Projects Modelling Evolutionary Trajectories from Experimental Evolution Studies of Drosophila Species
(with Antti Honkela and Christian Schloetterer) Polymorphism-Aware Phylogenetic Models (with Nicola De Maio) Estimation of Population Genetic Parameters from Pooled Next Generation Sequencing Data
(with Andreas Futschik, Robert Kofler and Christian Schloetterer) Empirical Codon Models
(with Maria Anisimova, Nick Goldman and Ian Holmes) Patterns of Positive Selection on the Mammalian Tree
(with Tomas Vinar, Rute Da Fonseca, Rasmus Nielsen and Adam Siepel)
This project combines NGS technologies with experimental evolution studies. The
substantial decrease in costs has made it feasible to not only
sequence the last generation of a population at the end of a long-term
artificial selection experiment but to
sequence intermediate generations. Using NGS technologies we monitor the allele
frequency changes in populations that undergo a selection experiment
for temperature
adaptation. The resulting data represents evolutionary trajectories, time-series
data, that we analyse using Gaussian Process models. A Gaussian process is a
probability distribution over functions that can represent changes in
concentration.
Analogous to the Gaussian distribution which is fully characterised by
a mean function
and a covariance function. To simplify the inference we will use population
genetic models describing changes in allele frequencies such that they
will allow
us to simplify and reduce the number of parameters of the covariance function. A
further advantage of the Gaussian process approach is that it can
handle replicate
population to identify trends across populations.
Comparative analysis of genomes of related species, and of different
individuals of the same species, can reveal adaptive trends in the
history of the considered taxa, as well as show intensity and genomic
variation of evolutionary patterns of species that undergo speciation.

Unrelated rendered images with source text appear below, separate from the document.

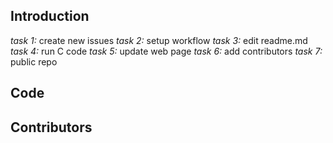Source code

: ## Introduction
*task 1:* create new issues
*task 2:* setup workflow
*task 3:* edit readme.md
*task 4:* run C code
*task 5:* update web page
*task 6:* add contributors
*task 7:* public repo

## Code
## Contributors
 
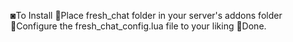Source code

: ◙To Install
Place fresh_chat folder in your server's addons folder
Configure the fresh_chat_config.lua file to your liking
Done.

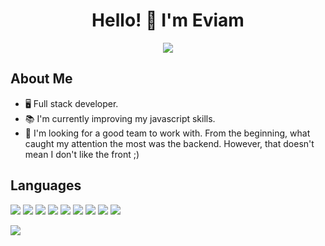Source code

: 
<div align="center">
  <h1 align="center">Hello! 👋 I'm Eviam</h1>
  <img src="https://soyhorizonte.com/wp-content/uploads/2020/10/JS-by-SoyHorizonte.gif">
</div>

## About Me

- 🖥️ Full stack developer.
- 📚 I'm currently improving my javascript skills.
- 🚀 I'm looking for a good team to work with. From the beginning, what caught my attention the most was the backend. However, that doesn't mean I don't like the front ;)

## Languages

<img src="https://img.shields.io/badge/PHP-777BB4.svg?style=for-the-badge&logo=PHP&logoColor=white"> <img src="https://img.shields.io/badge/Laravel-FF2D20.svg?style=for-the-badge&logo=Laravel&logoColor=white">
<img src="https://img.shields.io/badge/JavaScript-F7DF1E.svg?style=for-the-badge&logo=JavaScript&logoColor=black"> <img src="https://img.shields.io/badge/Vue.js-4FC08D.svg?style=for-the-badge&logo=vuedotjs&logoColor=white">
<img src="https://img.shields.io/badge/Bootstrap-7952B3.svg?style=for-the-badge&logo=Bootstrap&logoColor=white"> <img src="https://img.shields.io/badge/java-%23ED8B00.svg?style=for-the-badge&logo=openjdk&logoColor=white">
<img src="https://img.shields.io/badge/CSS3-1572B6.svg?style=for-the-badge&logo=CSS3&logoColor=white"> <img src="https://img.shields.io/badge/HTML5-E34F26.svg?style=for-the-badge&logo=HTML5&logoColor=white"> 
<img src="https://img.shields.io/badge/Docker-2496ED.svg?style=for-the-badge&logo=Docker&logoColor=white">

<img src="https://github-readme-stats.vercel.app/api/top-langs/?username=bestindom&layout=compact&theme=algolia">
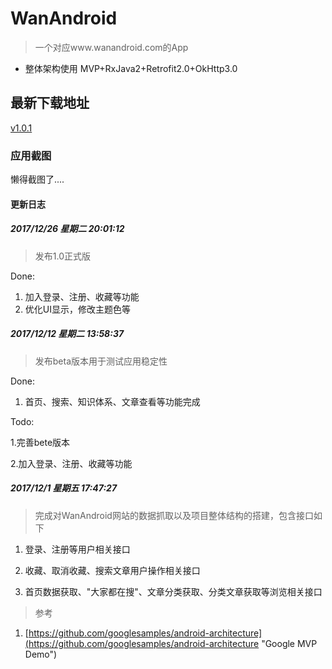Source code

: # WanAndroid

> 一个对应www.wanandroid.com的App

+ 整体架构使用 MVP+RxJava2+Retrofit2.0+OkHttp3.0

## 最新下载地址

  [v1.0.1](https://raw.githubusercontent.com/CB2Git/WanAndroid/master/release/WanAndroid_1.0.1.apk)

### 应用截图

懒得截图了....


#### 更新日志

##### 2017/12/26 星期二 20:01:12 

> 发布1.0正式版

Done:

1. 加入登录、注册、收藏等功能
2. 优化UI显示，修改主题色等

##### 2017/12/12 星期二 13:58:37 

> 发布beta版本用于测试应用稳定性

Done:

 1. 首页、搜索、知识体系、文章查看等功能完成

Todo:

  1.完善bete版本

  2.加入登录、注册、收藏等功能 

##### 2017/12/1 星期五 17:47:27 

 > 完成对WanAndroid网站的数据抓取以及项目整体结构的搭建，包含接口如下

 1. 登录、注册等用户相关接口

 2. 收藏、取消收藏、搜索文章用户操作相关接口 

 3. 首页数据获取、"大家都在搜"、文章分类获取、分类文章获取等浏览相关接口
 
> 参考

 1. [https://github.com/googlesamples/android-architecture](https://github.com/googlesamples/android-architecture "Google MVP Demo")

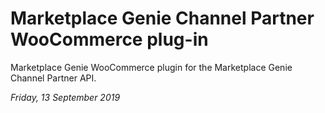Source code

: # Marketplace Genie Channel Partner WooCommerce plug-in

Marketplace Genie WooCommerce plugin for the Marketplace Genie Channel Partner API.

*Friday, 13 September 2019*
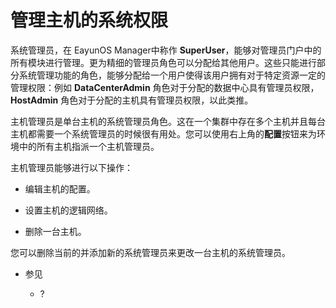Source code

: # 管理主机的系统权限

系统管理员，在 EayunOS Manager中称作 **SuperUser**，能够对管理员门户中的所有模块进行管理。更为精细的管理员角色可以分配给其他用户。这些只能进行部分系统管理功能的角色，能够分配给一个用户使得该用户拥有对于特定资源一定的管理权限：例如 **DataCenterAdmin** 角色对于分配的数据中心具有管理员权限，**HostAdmin** 角色对于分配的主机具有管理员权限，以此类推。

主机管理员是单台主机的系统管理员角色。这在一个集群中存在多个主机并且每台主机都需要一个系统管理员的时候很有用处。您可以使用右上角的**配置**按钮来为环境中的所有主机指派一个主机管理员。

主机管理员能够进行以下操作：

* 编辑主机的配置。

* 设置主机的逻辑网络。

* 删除一台主机。

您可以删除当前的并添加新的系统管理员来更改一台主机的系统管理员。

* 参见

  * ?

However, these intra and interspecific data also bring new challenges,
such as the presence of incomplete lineage sorting and ancestral
shared polymorphisms.
We have developed a new method called POlymorphisms-aware phylogenetic
MOdel (PoMo). It is a phylogenetic Markov model with states
representing fixed alleles as well as polymorphisms at different
allele frequencies. A substitution is hereby modeled through a
mutational event followed by a gradual fixation. Polymorphisms can
either be observed in the present (tips of the phylogeny) or be
ancestral (present at inner nodes). With this approach, we naturally
account for incomplete lineage sorting and shared ancestral
polymorphisms. Our method can accurately and time-efficiently estimate
the parameters describing evolutionary patterns for phylogenetic trees
of any shape (species trees, population trees, or any combination of
those). Furthermore, we are able to disentangle the contribution of
mutation rates and fixation biases in shaping substitution patterns.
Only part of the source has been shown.